Cornell fraternity’s ‘pig roast’ is Greek life at its most problematic
Audra Linsner Contributing Illustrator
Cornell University’s Zeta Beta Tau butchered its public image with its latest Greek life hazing stunt that makes a mockery of women’s bodies in a misogynistic exchange for cheap bro points.
The Cornell Daily Sun reported pledge members of Cornell’s ZBT chapter were encouraged to have sex with the heaviest women possible and earned points based on the women’s weights. The fraternity has been placed on probation for two years, and the university’s fraternity and sorority board says that the fraternity violated its hazing policies.
Policy violations aside, the incident is disgusting. College-aged men turning women’s weights into a game is telling of the values the fraternity encouraged its pledge members to hold true. The “pig roast” nickname subjugates women to a system of self-worth based on a number on the scale and reinforces the idea that heavier women don’t deserve sex. Weight is not a one-size-fits-all indicator of a woman’s health, and it isn’t anyone else’s business but her own.
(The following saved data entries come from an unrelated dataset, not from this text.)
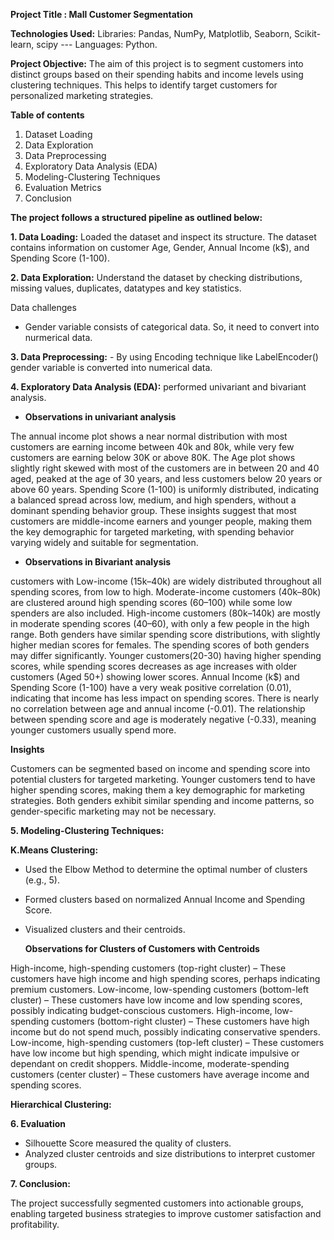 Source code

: **Project Title : Mall Customer Segmentation**

**Technologies Used:** Libraries: Pandas, NumPy, Matplotlib, Seaborn, Scikit-learn, scipy --- Languages: Python.

**Project Objective:** The aim of this project is to segment customers into distinct groups based on their spending habits and income levels using clustering techniques. This helps to identify target customers for personalized marketing strategies.

**Table of contents**
1. Dataset Loading
2. Data Exploration
3. Data Preprocessing
4. Exploratory Data Analysis (EDA)
5. Modeling-Clustering Techniques
6. Evaluation Metrics
7. Conclusion

**The project follows a structured pipeline as outlined below:**

  **1. Data Loading:** Loaded the dataset and inspect its structure. The dataset contains information on customer Age, Gender, Annual Income (k$), and Spending Score (1-100).

  **2. Data Exploration:** Understand the dataset by checking distributions, missing values, duplicates, datatypes and key statistics.

Data challenges 

- Gender variable consists of categorical data. So, it need to convert into nurmerical data.

**3. Data Preprocessing:** - By using Encoding technique like LabelEncoder() gender variable is converted into numerical data.

**4. Exploratory Data Analysis (EDA):** performed univariant and bivariant analysis.

- **Observations in univariant analysis** 

The annual income plot shows a near normal distribution with most customers are earning income between 40k and 80k, while very few customers are earning below 30K or above 80K. The Age plot shows slightly right skewed with most of the customers are in between 20 and 40 aged, peaked at the age of 30 years, and less customers below 20 years or above 60 years. Spending Score (1-100) is uniformly distributed, indicating a balanced spread across low, medium, and high spenders, without a dominant spending behavior group. These insights suggest that most customers are middle-income earners and younger people, making them the key demographic for targeted marketing, with spending behavior varying widely and suitable for segmentation.

- **Observations in Bivariant analysis**

customers with Low-income (15k–40k) are widely distributed throughout all spending scores, from low to high. Moderate-income customers (40k–80k) are clustered around high spending scores (60–100) while some low spenders are also included. High-income customers (80k–140k) are mostly in moderate spending scores (40–60), with only a few people in the high range. Both genders have similar spending score distributions, with slightly higher median scores for females. The spending scores of both genders may differ significantly. Younger customers(20-30) having higher spending scores, while spending scores decreases as age increases with older customers (Aged 50+) showing lower scores. Annual Income (k$) and Spending Score (1-100) have a very weak positive correlation (0.01), indicating that income has less impact on spending scores. There is nearly no correlation between age and annual income (-0.01). The relationship between spending score and age is moderately negative (-0.33), meaning younger customers usually spend more.

**Insights**

Customers can be segmented based on income and spending score into potential clusters for targeted marketing. Younger customers tend to have higher spending scores, making them a key demographic for marketing strategies. Both genders exhibit similar spending and income patterns, so gender-specific marketing may not be necessary.

**5. Modeling-Clustering Techniques:** 

**K.Means Clustering:**

- Used the Elbow Method to determine the optimal number of clusters (e.g., 5).
- Formed clusters based on normalized Annual Income and Spending Score.
- Visualized clusters and their centroids.

  **Observations for Clusters of Customers with Centroids**

High-income, high-spending customers (top-right cluster) – These customers have high income and high spending scores, perhaps indicating premium customers. Low-income, low-spending customers (bottom-left cluster) – These customers have low income and low spending scores, possibly indicating budget-conscious customers. High-income, low-spending customers (bottom-right cluster) – These customers have high income but do not spend much, possibly indicating conservative spenders. Low-income, high-spending customers (top-left cluster) – These customers have low income but high spending, which might indicate impulsive or dependant on credit shoppers. Middle-income, moderate-spending customers (center cluster) – These customers have average income and spending scores.

**Hierarchical Clustering:**


**6. Evaluation**
  
- Silhouette Score measured the quality of clusters.
- Analyzed cluster centroids and size distributions to interpret customer groups.

**7. Conclusion:** 

The project successfully segmented customers into actionable groups, enabling targeted business strategies to improve customer satisfaction and profitability.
While not all Greek organizations are cut from the same problematic cloth, this “pig roast” isn’t an anomaly in terms of Greek groups engaging in controversial activities.
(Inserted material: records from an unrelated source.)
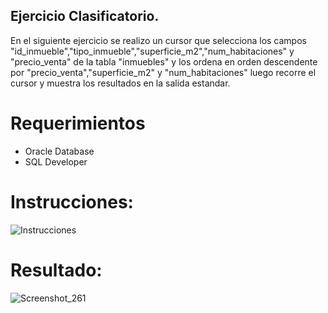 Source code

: ## Ejercicio Clasificatorio.
En el siguiente ejercicio se realizo un cursor que selecciona los campos "id_inmueble","tipo_inmueble","superficie_m2","num_habitaciones" y "precio_venta" de la tabla "inmuebles" y los ordena en orden descendente por "precio_venta","superficie_m2" y "num_habitaciones" luego recorre el cursor y muestra los resultados en la salida estandar.

# Requerimientos
- Oracle Database
- SQL Developer

# Instrucciones:

![Instrucciones](Intruccion.png)


# Resultado:

![Screenshot_261](Screenshot_261.png)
A former fraternity president at Cornell was sentenced to six years of probation in April after being charged as a junior for first-degree attempted rape, first-degree criminal sex act with a helpless victim and sexual misconduct at a Psi Upsilon house, per The Washington Post. And the Guardian reported in 2014 that women in sororities are 74 percent more likely to be raped than other women on college campuses.
While many question the accuracy and motivation of sexual assault victims’ testimonies, these victims, and those numbers, don’t lie. They tell a story — one that needs an ending.
The persistence of rape culture and institutionalized misogyny is woven into the United States’ higher education system. We’ve seen it time and time again. Brock Turner, who was convicted of sexually assaulting an unconscious woman after a 2015 fraternity party at Stanford University, was released after spending just three months in jail in September 2016, and appealed his conviction in December 2017 on the grounds of a “fundamentally unfair” trial.
We have to start holding these organizations accountable for their actions and setting them to higher standards, academically and morally. Cornell University handled this case well since it is moving to expel members who have broken the rules of conduct. But Cornell, and other universities, must take firmer stances against hazing and sexual assault within Greek life because the only way to eradicate institutionalized problems is by addressing them head-on.
There will only be a paradigm shift toward these communities of “brotherhood” when the numbers of incidents dissipate and the narrative around them shifts.